Think back to the day when you watched or heard about Neil Armstrong walking on the moon, if you were alive then.  Believe it or not, most of the intricate calculations that made that amazing feat possible were done with slide rules.   The leader of the Apollo space program, Werner Von Braun, was a German rocket scientist who moved to the U.S. after World War 2 to work on the American space effort.  When he came here, he brought with him his 1930’s vintage Nestler slide rules, and never once used an electronic calculator in his entire career.

Aluminium Pickett-brand slide rules were carried on the Apollo space missions. The model N600-ES owned by Astronaut Buzz Aldrin that flew with him to the moon on Apollo 11 was sold at auction in 2007.  The one taken along on Apollo 13 in 1970 is owned by the National Air and Space Museum.

In the 1950’s and 1960’s, slide rules were carried by just about every practicing engineer.  You could identify an engineer by his slide rule in the same way you could tell a doctor by his stethoscope.  Gene tells the story about the early years of his career as an engineer, when he and the other young engineers were always “packin'” their slide rules like sidearms in their leather “holsters”, ready to whip it out at any time and perform calculations right there on the spot!
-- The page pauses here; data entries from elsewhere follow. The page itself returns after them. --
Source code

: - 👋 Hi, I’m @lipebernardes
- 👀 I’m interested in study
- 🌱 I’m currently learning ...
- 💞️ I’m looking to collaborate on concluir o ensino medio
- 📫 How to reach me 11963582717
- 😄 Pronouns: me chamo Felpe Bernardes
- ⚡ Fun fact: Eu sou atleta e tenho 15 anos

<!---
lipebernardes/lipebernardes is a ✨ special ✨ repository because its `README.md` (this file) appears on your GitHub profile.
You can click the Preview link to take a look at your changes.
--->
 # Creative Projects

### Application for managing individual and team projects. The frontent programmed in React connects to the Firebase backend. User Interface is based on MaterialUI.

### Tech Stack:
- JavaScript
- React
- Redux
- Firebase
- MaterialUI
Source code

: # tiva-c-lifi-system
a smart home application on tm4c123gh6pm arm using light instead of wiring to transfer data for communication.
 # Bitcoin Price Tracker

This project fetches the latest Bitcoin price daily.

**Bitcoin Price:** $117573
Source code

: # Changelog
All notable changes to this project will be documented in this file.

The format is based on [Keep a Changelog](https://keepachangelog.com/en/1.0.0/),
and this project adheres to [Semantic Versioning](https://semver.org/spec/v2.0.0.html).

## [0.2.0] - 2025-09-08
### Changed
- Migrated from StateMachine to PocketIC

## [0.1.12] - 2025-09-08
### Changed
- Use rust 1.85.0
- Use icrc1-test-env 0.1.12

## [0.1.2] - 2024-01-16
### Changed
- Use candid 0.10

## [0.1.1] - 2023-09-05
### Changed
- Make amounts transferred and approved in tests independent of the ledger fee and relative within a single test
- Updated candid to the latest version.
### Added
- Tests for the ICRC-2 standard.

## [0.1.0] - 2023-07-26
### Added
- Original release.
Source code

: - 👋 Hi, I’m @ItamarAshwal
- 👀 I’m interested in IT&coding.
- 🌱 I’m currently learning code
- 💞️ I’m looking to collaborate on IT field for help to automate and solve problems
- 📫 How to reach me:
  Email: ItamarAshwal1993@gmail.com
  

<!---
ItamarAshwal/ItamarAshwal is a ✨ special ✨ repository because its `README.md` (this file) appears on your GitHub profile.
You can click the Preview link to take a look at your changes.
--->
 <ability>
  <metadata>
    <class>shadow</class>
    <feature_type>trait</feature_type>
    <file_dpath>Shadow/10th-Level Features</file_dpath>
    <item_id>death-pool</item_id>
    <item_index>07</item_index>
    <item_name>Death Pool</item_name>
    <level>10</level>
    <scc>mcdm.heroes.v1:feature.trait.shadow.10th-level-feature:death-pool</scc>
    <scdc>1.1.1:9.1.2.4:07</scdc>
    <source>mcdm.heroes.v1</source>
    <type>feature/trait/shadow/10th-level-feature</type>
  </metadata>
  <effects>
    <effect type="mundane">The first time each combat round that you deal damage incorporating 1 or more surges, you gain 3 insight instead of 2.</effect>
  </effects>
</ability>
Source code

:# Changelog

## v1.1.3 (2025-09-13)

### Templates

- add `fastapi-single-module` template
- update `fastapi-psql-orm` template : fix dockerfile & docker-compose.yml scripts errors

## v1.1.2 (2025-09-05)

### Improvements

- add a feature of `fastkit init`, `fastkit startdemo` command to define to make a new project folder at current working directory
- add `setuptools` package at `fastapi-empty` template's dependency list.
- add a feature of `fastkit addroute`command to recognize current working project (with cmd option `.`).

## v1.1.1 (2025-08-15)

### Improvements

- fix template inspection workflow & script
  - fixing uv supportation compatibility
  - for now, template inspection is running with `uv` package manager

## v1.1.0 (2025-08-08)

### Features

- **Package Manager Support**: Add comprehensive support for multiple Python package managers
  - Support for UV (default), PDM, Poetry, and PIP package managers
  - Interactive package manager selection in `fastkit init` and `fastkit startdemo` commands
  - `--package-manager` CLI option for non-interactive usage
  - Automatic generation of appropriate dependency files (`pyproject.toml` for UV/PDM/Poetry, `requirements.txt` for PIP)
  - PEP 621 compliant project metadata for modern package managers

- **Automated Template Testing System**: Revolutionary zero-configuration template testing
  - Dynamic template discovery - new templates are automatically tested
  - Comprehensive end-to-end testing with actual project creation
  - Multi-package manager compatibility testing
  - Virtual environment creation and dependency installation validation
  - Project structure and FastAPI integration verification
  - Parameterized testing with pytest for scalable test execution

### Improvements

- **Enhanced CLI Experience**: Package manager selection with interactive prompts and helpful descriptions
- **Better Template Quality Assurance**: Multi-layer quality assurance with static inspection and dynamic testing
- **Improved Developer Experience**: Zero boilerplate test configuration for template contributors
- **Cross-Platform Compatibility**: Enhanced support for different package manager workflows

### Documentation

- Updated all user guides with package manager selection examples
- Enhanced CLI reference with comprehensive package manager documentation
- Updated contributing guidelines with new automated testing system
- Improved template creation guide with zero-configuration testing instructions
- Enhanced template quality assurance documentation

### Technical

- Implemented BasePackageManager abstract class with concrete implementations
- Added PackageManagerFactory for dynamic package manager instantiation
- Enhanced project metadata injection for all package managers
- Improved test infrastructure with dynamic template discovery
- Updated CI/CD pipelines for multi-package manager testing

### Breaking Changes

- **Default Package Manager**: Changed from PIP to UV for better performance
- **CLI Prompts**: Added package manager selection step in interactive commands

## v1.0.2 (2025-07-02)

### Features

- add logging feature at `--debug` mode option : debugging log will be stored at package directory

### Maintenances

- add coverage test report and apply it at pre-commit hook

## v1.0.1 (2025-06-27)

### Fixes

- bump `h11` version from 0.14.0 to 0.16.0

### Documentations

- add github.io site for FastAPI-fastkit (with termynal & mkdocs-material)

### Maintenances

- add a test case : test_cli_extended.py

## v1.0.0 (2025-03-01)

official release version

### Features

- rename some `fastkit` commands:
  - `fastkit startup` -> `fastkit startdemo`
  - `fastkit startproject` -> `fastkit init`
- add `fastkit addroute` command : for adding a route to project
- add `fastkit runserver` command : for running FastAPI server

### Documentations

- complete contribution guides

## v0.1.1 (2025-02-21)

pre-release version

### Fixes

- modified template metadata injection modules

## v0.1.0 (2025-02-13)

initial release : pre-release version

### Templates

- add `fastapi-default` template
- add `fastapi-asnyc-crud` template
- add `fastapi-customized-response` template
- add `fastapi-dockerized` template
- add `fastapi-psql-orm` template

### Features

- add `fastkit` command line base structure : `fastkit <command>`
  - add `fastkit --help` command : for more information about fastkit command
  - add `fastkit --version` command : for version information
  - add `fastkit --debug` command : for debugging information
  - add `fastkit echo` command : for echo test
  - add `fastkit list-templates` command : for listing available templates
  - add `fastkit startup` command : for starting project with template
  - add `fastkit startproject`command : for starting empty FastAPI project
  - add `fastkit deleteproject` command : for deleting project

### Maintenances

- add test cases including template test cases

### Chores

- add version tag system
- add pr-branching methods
As my professors suggested, I was pretty fortunate to be entering the engineering profession at a time when electronic calculators and personal computers were becoming prevalent.  Although there were some staunch slide rule fans who hung on to their weapons well into the late 1970’s, slide rules were rapidly coming to the end of their useful life, starting in the early 70’s.  I can remember distinctly when my 7th Grade math teacher, Mr. Lowrance, at Boulter Jr. High in Tyler, had just returned from a teacher’s workshop in Dallas put on by Texas Instruments in the summer of 1974.  They were just introducing to the public the first handheld calculator.  Mr. Lowrance was fascinated and excited about it, as we all were, and he let us pass it around the room to try it out.  If I remember correctly it was this model:

sliderule3

Four functions!  8 digits!  Floating decimal point!  And MORE!  All made right there in Dallas, Texas.  That simple little gadget and the ever more capable ones that have come after it, have enabled man to literally change the world over the last 40 years.  But let’s not forget that, over 150 years BEFORE the invention of the electronic calculator, mankind achieved amazing things with another type of pocket calculator….the slide rule.